▶ **AIM OF THE EXERCISE**:
All that is needed is an exact copy of the lines from the beginning of the data below through the line containing "Mit den Optionen", minus the pictures.

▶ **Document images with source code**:
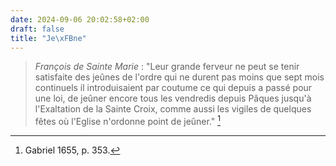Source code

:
 ```yaml
---
date: 2024-09-06 20:02:58+02:00
draft: false
title: "Je\xFBne"
---
```





> *François de Sainte Marie* : "Leur grande ferveur ne peut se tenir satisfaite des jeûnes de l'ordre qui ne durent pas moins que sept mois continuels il introduisaient par coutume ce qui depuis a passé pour une loi, de jeûner encore tous les vendredis depuis Pâques jusqu'à l'Exaltation de la Sainte Croix, comme aussi les vigiles de quelques fêtes où l'Eglise n'ordonne point de jeûner." [^1]

[^1]: Gabriel 1655, p. 353.

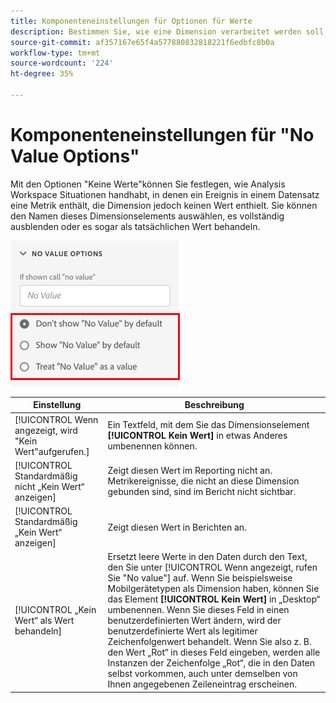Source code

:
 ```yaml
---
title: Komponenteneinstellungen für Optionen für Werte
description: Bestimmen Sie, wie eine Dimension verarbeitet werden soll, wenn sie leer ist.
source-git-commit: af357167e65f4a577880832818221f6edbfc8b0a
workflow-type: tm+mt
source-wordcount: '224'
ht-degree: 35%

---
```



# Komponenteneinstellungen für &quot;No Value Options&quot;

Mit den Optionen &quot;Keine Werte&quot;können Sie festlegen, wie Analysis Workspace Situationen handhabt, in denen ein Ereignis in einem Datensatz eine Metrik enthält, die Dimension jedoch keinen Wert enthielt. Sie können den Namen dieses Dimensionselements auswählen, es vollständig ausblenden oder es sogar als tatsächlichen Wert behandeln.

![Keine Wertoptionen](../assets/no-value-options.png)

| Einstellung | Beschreibung |
| --- | --- |
| [!UICONTROL Wenn angezeigt, wird &quot;Kein Wert&quot;aufgerufen.] | Ein Textfeld, mit dem Sie das Dimensionselement **[!UICONTROL Kein Wert]** in etwas Anderes umbenennen können. |
| [!UICONTROL Standardmäßig nicht „Kein Wert“ anzeigen] | Zeigt diesen Wert im Reporting nicht an. Metrikereignisse, die nicht an diese Dimension gebunden sind, sind im Bericht nicht sichtbar. |
| [!UICONTROL Standardmäßig „Kein Wert“ anzeigen] | Zeigt diesen Wert in Berichten an. |
| [!UICONTROL „Kein Wert“ als Wert behandeln] | Ersetzt leere Werte in den Daten durch den Text, den Sie unter [!UICONTROL Wenn angezeigt, rufen Sie &quot;No value&quot;] auf. Wenn Sie beispielsweise Mobilgerätetypen als Dimension haben, können Sie das Element **[!UICONTROL Kein Wert]** in „Desktop“ umbenennen. Wenn Sie dieses Feld in einen benutzerdefinierten Wert ändern, wird der benutzerdefinierte Wert als legitimer Zeichenfolgenwert behandelt. Wenn Sie also z. B. den Wert „Rot“ in dieses Feld eingeben, werden alle Instanzen der Zeichenfolge „Rot“, die in den Daten selbst vorkommen, auch unter demselben von Ihnen angegebenen Zeileneintrag erscheinen. |
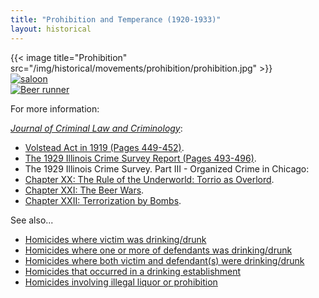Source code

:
 ```yaml
---
title: "Prohibition and Temperance (1920-1933)"
layout: historical
---
```


<section class="section">
  <div class="tiles">
    <div class="tile is-ancestor has-text-centered">
      <div class="tile">
        {{< image title="Prohibition" src="/img/historical/movements/prohibition/prohibition.jpg" >}}
      </div>
      <div class="tile">
        <a href="/historical/timeline/1905/29/" title="Saloon Interior">
          <img src="/img/timeline/1905/large/29.jpg" alt="saloon">
        </a>
      </div>
      <div class="tile">
        <a href="/historical/timeline/1924/302/" title="Beer runner">
          <img src="/img/historical/movements/prohibition/Beer_runner.jpg" alt="Beer runner">
        </a>
      </div>
    </div>
  </div>
</section>

For more information:

[_Journal of Criminal Law and Criminology_](https://scholarlycommons.law.northwestern.edu/jclc/):

- [Volstead Act in 1919 (Pages 449-452)](/docs_fk/homicide/jclc449-452.pdf).
- [The 1929 Illinois Crime Survey Report (Pages 493-496)](/docs_fk/homicide/jclc493-496.pdf).
- The 1929 Illinois Crime Survey.  Part III - Organized Crime in Chicago:
- [Chapter XX: The Rule of the Underworld: Torrio as Overlord](/docs_fk/homicide/ICS/ICS.20.pdf).
- [Chapter XXI: The Beer Wars](/docs_fk/homicide/ICS/ICS.21.pdf).
- [Chapter XXII: Terrorization by Bombs](/docs_fk/homicide/ICS/ICS.22.pdf).

See also...

- [Homicides where victim was drinking/drunk](/database/?backToResults=1&alcohol=1&page=1)
- [Homicides where one or more of defendants was drinking/drunk](/database/?backToResults=1&alcohol=2&page=1)
- [Homicides where both victim and defendant(s) were drinking/drunk](/database/?backToResults=1&alcohol=3&page=1)
- [Homicides that occurred in a drinking establishment](/database/?backToResults=1&alcohol=5&page=1)
- [Homicides involving illegal liquor or prohibition](/database/?backToResults=1&alcohol=6&page=1)

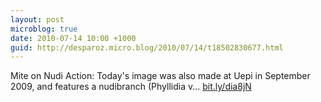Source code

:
 ```yaml
---
layout: post
microblog: true
date: 2010-07-14 10:00 +1000
guid: http://desparoz.micro.blog/2010/07/14/t18502830677.html
---
```

Mite on Nudi Action: Today's image was also made at Uepi in September 2009, and features a nudibranch (Phyllidia v... [bit.ly/dia8jN](http://bit.ly/dia8jN)
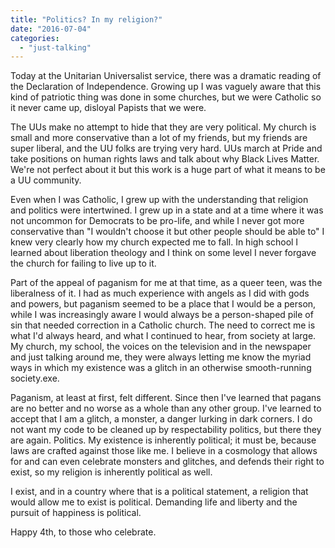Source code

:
 ```yaml
---
title: "Politics? In my religion?"
date: "2016-07-04"
categories: 
  - "just-talking"
---
```


Today at the Unitarian Universalist service, there was a dramatic reading of the Declaration of Independence. Growing up I was vaguely aware that this kind of patriotic thing was done in some churches, but we were Catholic so it never came up, disloyal Papists that we were.

The UUs make no attempt to hide that they are very political. My church is small and more conservative than a lot of my friends, but my friends are super liberal, and the UU folks are trying very hard. UUs march at Pride and take positions on human rights laws and talk about why Black Lives Matter. We're not perfect about it but this work is a huge part of what it means to be a UU community.

Even when I was Catholic, I grew up with the understanding that religion and politics were intertwined. I grew up in a state and at a time where it was not uncommon for Democrats to be pro-life, and while I never got more conservative than "I wouldn't choose it but other people should be able to" I knew very clearly how my church expected me to fall. In high school I learned about liberation theology and I think on some level I never forgave the church for failing to live up to it.

Part of the appeal of paganism for me at that time, as a queer teen, was the liberalness of it. I had as much experience with angels as I did with gods and powers, but paganism seemed to be a place that I would be a person, while I was increasingly aware I would always be a person-shaped pile of sin that needed correction in a Catholic church. The need to correct me is what I'd always heard, and what I continued to hear, from society at large. My church, my school, the voices on the television and in the newspaper and just talking around me, they were always letting me know the myriad ways in which my existence was a glitch in an otherwise smooth-running society.exe.

Paganism, at least at first, felt different. Since then I've learned that pagans are no better and no worse as a whole than any other group. I've learned to accept that I am a glitch, a monster, a danger lurking in dark corners. I do not want my code to be cleaned up by respectability politics, but there they are again. Politics. My existence is inherently political; it must be, because laws are crafted against those like me. I believe in a cosmology that allows for and can even celebrate monsters and glitches, and defends their right to exist, so my religion is inherently political as well.

I exist, and in a country where that is a political statement, a religion that would allow me to exist is political. Demanding life and liberty and the pursuit of happiness is political.

Happy 4th, to those who celebrate.
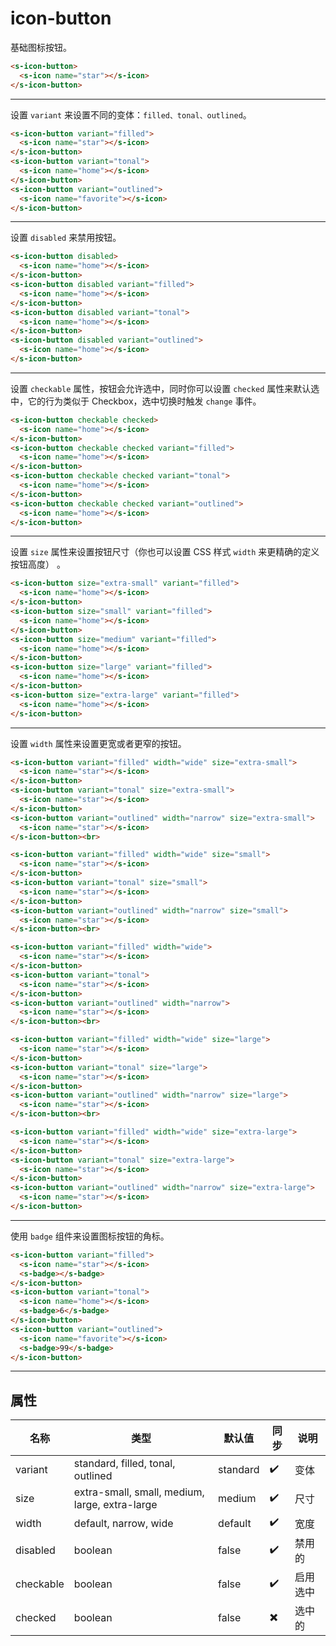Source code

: # icon-button

基础图标按钮。

```html preview
<s-icon-button> 
  <s-icon name="star"></s-icon>
</s-icon-button>
```

---

设置 `variant` 来设置不同的变体：`filled、tonal、outlined`。

```html preview
<s-icon-button variant="filled">
  <s-icon name="star"></s-icon>
</s-icon-button>
<s-icon-button variant="tonal"> 
  <s-icon name="home"></s-icon>
</s-icon-button>
<s-icon-button variant="outlined">
  <s-icon name="favorite"></s-icon>
</s-icon-button>
```

---

设置 `disabled` 来禁用按钮。

```html preview
<s-icon-button disabled> 
  <s-icon name="home"></s-icon>
</s-icon-button>
<s-icon-button disabled variant="filled">
  <s-icon name="home"></s-icon>
</s-icon-button>
<s-icon-button disabled variant="tonal"> 
  <s-icon name="home"></s-icon>
</s-icon-button>
<s-icon-button disabled variant="outlined">
  <s-icon name="home"></s-icon>
</s-icon-button>
```

---

设置 `checkable` 属性，按钮会允许选中，同时你可以设置 `checked` 属性来默认选中，它的行为类似于 Checkbox，选中切换时触发 `change` 事件。

```html preview
<s-icon-button checkable checked>
  <s-icon name="home"></s-icon>
</s-icon-button>
<s-icon-button checkable checked variant="filled">
  <s-icon name="home"></s-icon>
</s-icon-button>
<s-icon-button checkable checked variant="tonal">
  <s-icon name="home"></s-icon>
</s-icon-button>
<s-icon-button checkable checked variant="outlined">
  <s-icon name="home"></s-icon>
</s-icon-button>
```

---

设置 `size` 属性来设置按钮尺寸（你也可以设置 CSS 样式 `width` 来更精确的定义按钮高度） 。

```html preview
<s-icon-button size="extra-small" variant="filled">
  <s-icon name="home"></s-icon>
</s-icon-button>
<s-icon-button size="small" variant="filled">
  <s-icon name="home"></s-icon>
</s-icon-button>
<s-icon-button size="medium" variant="filled">
  <s-icon name="home"></s-icon>
</s-icon-button>
<s-icon-button size="large" variant="filled">
  <s-icon name="home"></s-icon>
</s-icon-button>
<s-icon-button size="extra-large" variant="filled">
  <s-icon name="home"></s-icon>
</s-icon-button>
```

---

设置 `width` 属性来设置更宽或者更窄的按钮。

```html preview
<s-icon-button variant="filled" width="wide" size="extra-small">
  <s-icon name="star"></s-icon>
</s-icon-button>
<s-icon-button variant="tonal" size="extra-small"> 
  <s-icon name="star"></s-icon>
</s-icon-button>
<s-icon-button variant="outlined" width="narrow" size="extra-small">
  <s-icon name="star"></s-icon>
</s-icon-button><br>

<s-icon-button variant="filled" width="wide" size="small">
  <s-icon name="star"></s-icon>
</s-icon-button>
<s-icon-button variant="tonal" size="small"> 
  <s-icon name="star"></s-icon>
</s-icon-button>
<s-icon-button variant="outlined" width="narrow" size="small">
  <s-icon name="star"></s-icon>
</s-icon-button><br>

<s-icon-button variant="filled" width="wide">
  <s-icon name="star"></s-icon>
</s-icon-button>
<s-icon-button variant="tonal"> 
  <s-icon name="star"></s-icon>
</s-icon-button>
<s-icon-button variant="outlined" width="narrow">
  <s-icon name="star"></s-icon>
</s-icon-button><br>

<s-icon-button variant="filled" width="wide" size="large">
  <s-icon name="star"></s-icon>
</s-icon-button>
<s-icon-button variant="tonal" size="large"> 
  <s-icon name="star"></s-icon>
</s-icon-button>
<s-icon-button variant="outlined" width="narrow" size="large">
  <s-icon name="star"></s-icon>
</s-icon-button><br>

<s-icon-button variant="filled" width="wide" size="extra-large">
  <s-icon name="star"></s-icon>
</s-icon-button>
<s-icon-button variant="tonal" size="extra-large"> 
  <s-icon name="star"></s-icon>
</s-icon-button>
<s-icon-button variant="outlined" width="narrow" size="extra-large">
  <s-icon name="star"></s-icon>
</s-icon-button>
```

---

使用 `badge` 组件来设置图标按钮的角标。

```html preview
<s-icon-button variant="filled">
  <s-icon name="star"></s-icon>
  <s-badge></s-badge>
</s-icon-button>
<s-icon-button variant="tonal"> 
  <s-icon name="home"></s-icon>
  <s-badge>6</s-badge>
</s-icon-button>
<s-icon-button variant="outlined">
  <s-icon name="favorite"></s-icon>
  <s-badge>99</s-badge>
</s-icon-button>
```

---

## 属性

| 名称      | 类型                                           | 默认值   | 同步 | 说明     |
| --------- | ---------------------------------------------- | -------- | ---- | -------- |
| variant   | standard, filled, tonal, outlined            | standard | ✔️ | 变体     |
| size      | extra-small, small, medium, large, extra-large | medium   | ✔️ | 尺寸     |
| width     | default, narrow, wide                          | default  | ✔️ | 宽度     |
| disabled  | boolean                                        | false    | ✔️ | 禁用的   |
| checkable | boolean                                        | false    | ✔️ | 启用选中 |
| checked   | boolean                                        | false    | ✖️ | 选中的   |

▶ **RESULT OF THIS TASK**:
Source code

:
 ```yaml
---
date: 2024-09-06 20:02:58+02:00
draft: false
title: "Je\xFBne"
---
```





> *François de Sainte Marie* : "Leur grande ferveur ne peut se tenir satisfaite des jeûnes de l'ordre qui ne durent pas moins que sept mois continuels il introduisaient par coutume ce qui depuis a passé pour une loi, de jeûner encore tous les vendredis depuis Pâques jusqu'à l'Exaltation de la Sainte Croix, comme aussi les vigiles de quelques fêtes où l'Eglise n'ordonne point de jeûner." [^1]

[^1]: Gabriel 1655, p. 353.

Source code

:
 ```yaml
---
title: Komponenteneinstellungen für Optionen für Werte
description: Bestimmen Sie, wie eine Dimension verarbeitet werden soll, wenn sie leer ist.
source-git-commit: af357167e65f4a577880832818221f6edbfc8b0a
workflow-type: tm+mt
source-wordcount: '224'
ht-degree: 35%

---
```



# Komponenteneinstellungen für &quot;No Value Options&quot;

Mit den Optionen &quot;Keine Werte&quot;können Sie festlegen, wie Analysis Workspace Situationen handhabt, in denen ein Ereignis in einem Datensatz eine Metrik enthält, die Dimension jedoch keinen Wert enthielt. Sie können den Namen dieses Dimensionselements auswählen, es vollständig ausblenden oder es sogar als tatsächlichen Wert behandeln.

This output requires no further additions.